▸ **PROVIDED DATA**
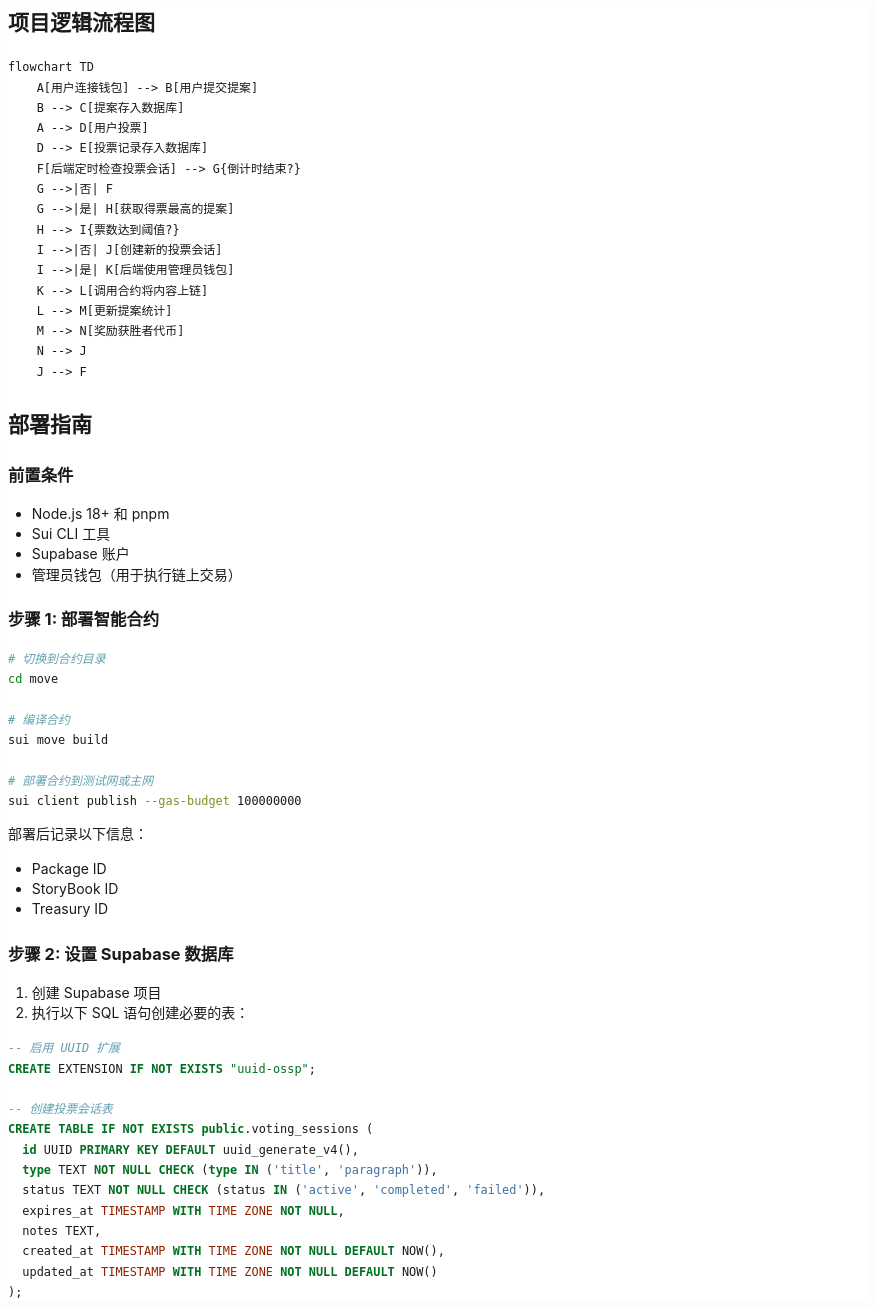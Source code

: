 ## 项目逻辑流程图
```mermaid
flowchart TD
    A[用户连接钱包] --> B[用户提交提案]
    B --> C[提案存入数据库]
    A --> D[用户投票]
    D --> E[投票记录存入数据库]
    F[后端定时检查投票会话] --> G{倒计时结束?}
    G -->|否| F
    G -->|是| H[获取得票最高的提案]
    H --> I{票数达到阈值?}
    I -->|否| J[创建新的投票会话]
    I -->|是| K[后端使用管理员钱包]
    K --> L[调用合约将内容上链]
    L --> M[更新提案统计]
    M --> N[奖励获胜者代币]
    N --> J
    J --> F
```

## 部署指南

### 前置条件
- Node.js 18+ 和 pnpm
- Sui CLI 工具
- Supabase 账户
- 管理员钱包（用于执行链上交易）

### 步骤 1: 部署智能合约
```bash
# 切换到合约目录
cd move

# 编译合约
sui move build

# 部署合约到测试网或主网
sui client publish --gas-budget 100000000
```

部署后记录以下信息：
- Package ID
- StoryBook ID
- Treasury ID

### 步骤 2: 设置 Supabase 数据库
1. 创建 Supabase 项目
2. 执行以下 SQL 语句创建必要的表：

```sql
-- 启用 UUID 扩展
CREATE EXTENSION IF NOT EXISTS "uuid-ossp";

-- 创建投票会话表
CREATE TABLE IF NOT EXISTS public.voting_sessions (
  id UUID PRIMARY KEY DEFAULT uuid_generate_v4(),
  type TEXT NOT NULL CHECK (type IN ('title', 'paragraph')),
  status TEXT NOT NULL CHECK (status IN ('active', 'completed', 'failed')),
  expires_at TIMESTAMP WITH TIME ZONE NOT NULL,
  notes TEXT,
  created_at TIMESTAMP WITH TIME ZONE NOT NULL DEFAULT NOW(),
  updated_at TIMESTAMP WITH TIME ZONE NOT NULL DEFAULT NOW()
);
```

▸ **EXERCISE INSTRUCTIONS**
Out of the records, collect only those lines that contain the string "ZONE".

▸ **RESPONSE FOR THIS EXERCISE**
  expires_at TIMESTAMP WITH TIME ZONE NOT NULL,
  created_at TIMESTAMP WITH TIME ZONE NOT NULL DEFAULT NOW(),
  updated_at TIMESTAMP WITH TIME ZONE NOT NULL DEFAULT NOW()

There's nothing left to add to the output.